What you are asked to do:
Determine how many lines of the records include "before", and answer with the number alone.

Source information:
»»

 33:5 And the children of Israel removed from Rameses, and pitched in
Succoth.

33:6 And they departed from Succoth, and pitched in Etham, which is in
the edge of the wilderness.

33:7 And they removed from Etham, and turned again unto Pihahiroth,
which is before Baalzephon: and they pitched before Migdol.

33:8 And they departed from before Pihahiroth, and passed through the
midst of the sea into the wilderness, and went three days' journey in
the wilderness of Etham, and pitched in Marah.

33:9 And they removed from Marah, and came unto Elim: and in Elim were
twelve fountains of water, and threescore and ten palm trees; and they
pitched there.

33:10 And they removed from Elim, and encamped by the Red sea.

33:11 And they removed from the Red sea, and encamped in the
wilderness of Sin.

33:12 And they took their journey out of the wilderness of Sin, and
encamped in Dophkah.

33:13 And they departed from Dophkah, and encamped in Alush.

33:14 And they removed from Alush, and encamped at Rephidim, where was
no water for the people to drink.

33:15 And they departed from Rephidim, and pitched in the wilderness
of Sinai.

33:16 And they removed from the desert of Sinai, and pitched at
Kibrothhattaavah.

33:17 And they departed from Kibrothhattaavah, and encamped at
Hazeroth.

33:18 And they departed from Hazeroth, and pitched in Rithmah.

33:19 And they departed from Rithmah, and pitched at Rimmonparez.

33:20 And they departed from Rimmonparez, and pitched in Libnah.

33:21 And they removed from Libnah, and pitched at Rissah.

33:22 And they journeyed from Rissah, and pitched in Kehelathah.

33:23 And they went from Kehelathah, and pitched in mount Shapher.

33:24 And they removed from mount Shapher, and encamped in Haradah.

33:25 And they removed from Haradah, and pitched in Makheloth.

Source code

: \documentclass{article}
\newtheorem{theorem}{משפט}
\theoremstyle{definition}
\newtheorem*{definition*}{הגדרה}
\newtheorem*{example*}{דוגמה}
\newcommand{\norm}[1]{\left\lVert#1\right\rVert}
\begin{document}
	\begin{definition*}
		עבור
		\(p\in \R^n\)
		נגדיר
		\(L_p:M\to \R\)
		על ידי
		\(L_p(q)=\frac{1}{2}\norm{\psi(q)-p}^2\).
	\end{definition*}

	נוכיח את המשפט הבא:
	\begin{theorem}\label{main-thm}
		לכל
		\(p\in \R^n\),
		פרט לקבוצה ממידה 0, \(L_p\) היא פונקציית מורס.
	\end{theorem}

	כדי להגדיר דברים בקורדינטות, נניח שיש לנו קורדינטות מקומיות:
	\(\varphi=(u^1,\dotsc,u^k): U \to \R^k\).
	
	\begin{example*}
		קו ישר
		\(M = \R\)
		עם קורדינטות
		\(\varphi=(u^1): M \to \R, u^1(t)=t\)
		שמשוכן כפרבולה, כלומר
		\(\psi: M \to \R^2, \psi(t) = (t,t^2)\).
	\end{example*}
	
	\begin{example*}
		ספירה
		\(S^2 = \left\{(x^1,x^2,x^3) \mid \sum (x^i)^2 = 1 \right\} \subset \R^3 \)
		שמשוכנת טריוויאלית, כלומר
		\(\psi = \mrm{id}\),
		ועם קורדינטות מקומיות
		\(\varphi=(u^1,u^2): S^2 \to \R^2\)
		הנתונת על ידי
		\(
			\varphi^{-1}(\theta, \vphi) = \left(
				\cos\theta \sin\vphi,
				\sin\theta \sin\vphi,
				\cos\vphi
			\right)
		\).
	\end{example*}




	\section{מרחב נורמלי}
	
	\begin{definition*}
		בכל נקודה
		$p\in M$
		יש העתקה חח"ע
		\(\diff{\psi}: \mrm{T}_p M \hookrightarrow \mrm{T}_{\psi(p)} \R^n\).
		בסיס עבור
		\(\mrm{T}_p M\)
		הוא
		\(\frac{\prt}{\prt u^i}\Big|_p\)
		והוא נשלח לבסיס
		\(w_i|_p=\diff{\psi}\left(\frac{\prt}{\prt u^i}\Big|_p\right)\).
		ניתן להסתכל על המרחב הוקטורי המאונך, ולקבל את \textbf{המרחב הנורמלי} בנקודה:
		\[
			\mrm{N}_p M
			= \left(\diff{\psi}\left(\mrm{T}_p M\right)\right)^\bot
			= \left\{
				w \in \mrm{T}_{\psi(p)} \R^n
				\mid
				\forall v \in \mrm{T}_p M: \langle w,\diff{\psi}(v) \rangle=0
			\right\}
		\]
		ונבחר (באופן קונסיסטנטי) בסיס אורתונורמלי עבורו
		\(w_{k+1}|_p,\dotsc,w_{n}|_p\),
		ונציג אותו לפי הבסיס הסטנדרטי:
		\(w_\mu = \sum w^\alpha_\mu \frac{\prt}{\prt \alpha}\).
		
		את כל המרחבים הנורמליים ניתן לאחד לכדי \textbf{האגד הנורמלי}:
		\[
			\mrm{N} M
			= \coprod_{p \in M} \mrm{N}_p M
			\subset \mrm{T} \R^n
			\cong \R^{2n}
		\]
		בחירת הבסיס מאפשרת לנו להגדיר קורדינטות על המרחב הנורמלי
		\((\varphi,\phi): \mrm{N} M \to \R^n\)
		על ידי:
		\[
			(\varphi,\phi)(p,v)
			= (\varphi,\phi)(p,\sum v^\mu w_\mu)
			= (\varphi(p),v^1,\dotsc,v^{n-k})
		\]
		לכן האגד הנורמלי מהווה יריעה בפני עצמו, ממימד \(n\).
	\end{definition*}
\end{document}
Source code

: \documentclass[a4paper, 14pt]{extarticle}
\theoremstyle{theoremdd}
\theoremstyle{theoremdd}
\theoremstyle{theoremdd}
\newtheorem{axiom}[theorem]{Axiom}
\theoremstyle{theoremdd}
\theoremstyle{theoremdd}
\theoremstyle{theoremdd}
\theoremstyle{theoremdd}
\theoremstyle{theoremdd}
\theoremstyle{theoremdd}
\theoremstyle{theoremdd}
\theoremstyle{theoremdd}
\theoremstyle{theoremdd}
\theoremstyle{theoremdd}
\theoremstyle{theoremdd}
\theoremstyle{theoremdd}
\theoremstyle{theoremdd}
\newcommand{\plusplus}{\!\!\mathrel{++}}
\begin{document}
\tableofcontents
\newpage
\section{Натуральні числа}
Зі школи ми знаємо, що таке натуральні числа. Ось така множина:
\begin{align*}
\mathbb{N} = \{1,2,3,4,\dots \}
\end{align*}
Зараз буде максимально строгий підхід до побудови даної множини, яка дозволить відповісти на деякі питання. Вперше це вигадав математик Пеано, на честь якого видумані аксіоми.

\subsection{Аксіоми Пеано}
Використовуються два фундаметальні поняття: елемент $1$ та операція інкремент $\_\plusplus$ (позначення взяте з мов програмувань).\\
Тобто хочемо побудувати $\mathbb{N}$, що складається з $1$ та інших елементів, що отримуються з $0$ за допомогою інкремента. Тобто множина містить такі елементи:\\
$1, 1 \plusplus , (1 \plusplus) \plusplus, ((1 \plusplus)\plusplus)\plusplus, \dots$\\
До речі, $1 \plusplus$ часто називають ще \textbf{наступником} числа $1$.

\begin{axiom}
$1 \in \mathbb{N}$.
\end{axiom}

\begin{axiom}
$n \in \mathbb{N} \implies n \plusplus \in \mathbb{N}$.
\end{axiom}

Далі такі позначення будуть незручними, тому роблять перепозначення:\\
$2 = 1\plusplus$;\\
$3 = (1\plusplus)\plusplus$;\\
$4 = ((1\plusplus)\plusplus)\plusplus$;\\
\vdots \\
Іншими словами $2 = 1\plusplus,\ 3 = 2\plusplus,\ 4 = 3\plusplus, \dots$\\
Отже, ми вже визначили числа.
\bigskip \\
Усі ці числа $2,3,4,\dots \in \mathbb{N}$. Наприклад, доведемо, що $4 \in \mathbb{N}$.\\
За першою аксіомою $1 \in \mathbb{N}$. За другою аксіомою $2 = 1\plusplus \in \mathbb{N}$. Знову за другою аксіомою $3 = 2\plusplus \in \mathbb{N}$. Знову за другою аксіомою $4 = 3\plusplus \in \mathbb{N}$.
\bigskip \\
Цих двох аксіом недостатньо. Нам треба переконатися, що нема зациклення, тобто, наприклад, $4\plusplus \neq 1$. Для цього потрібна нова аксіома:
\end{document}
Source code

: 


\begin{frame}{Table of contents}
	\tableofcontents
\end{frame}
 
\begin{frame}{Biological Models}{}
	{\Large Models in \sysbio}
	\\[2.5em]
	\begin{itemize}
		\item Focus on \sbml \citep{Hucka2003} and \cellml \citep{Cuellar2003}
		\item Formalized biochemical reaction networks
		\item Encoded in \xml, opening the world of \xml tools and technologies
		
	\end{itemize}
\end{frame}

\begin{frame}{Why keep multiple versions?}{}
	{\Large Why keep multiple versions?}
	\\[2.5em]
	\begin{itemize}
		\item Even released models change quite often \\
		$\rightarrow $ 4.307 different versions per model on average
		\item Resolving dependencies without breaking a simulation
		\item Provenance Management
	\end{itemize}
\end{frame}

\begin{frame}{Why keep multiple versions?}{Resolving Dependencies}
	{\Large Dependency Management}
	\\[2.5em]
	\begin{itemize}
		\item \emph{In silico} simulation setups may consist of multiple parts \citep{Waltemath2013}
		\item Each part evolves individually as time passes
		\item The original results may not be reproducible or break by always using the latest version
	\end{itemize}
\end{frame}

««

Response:
2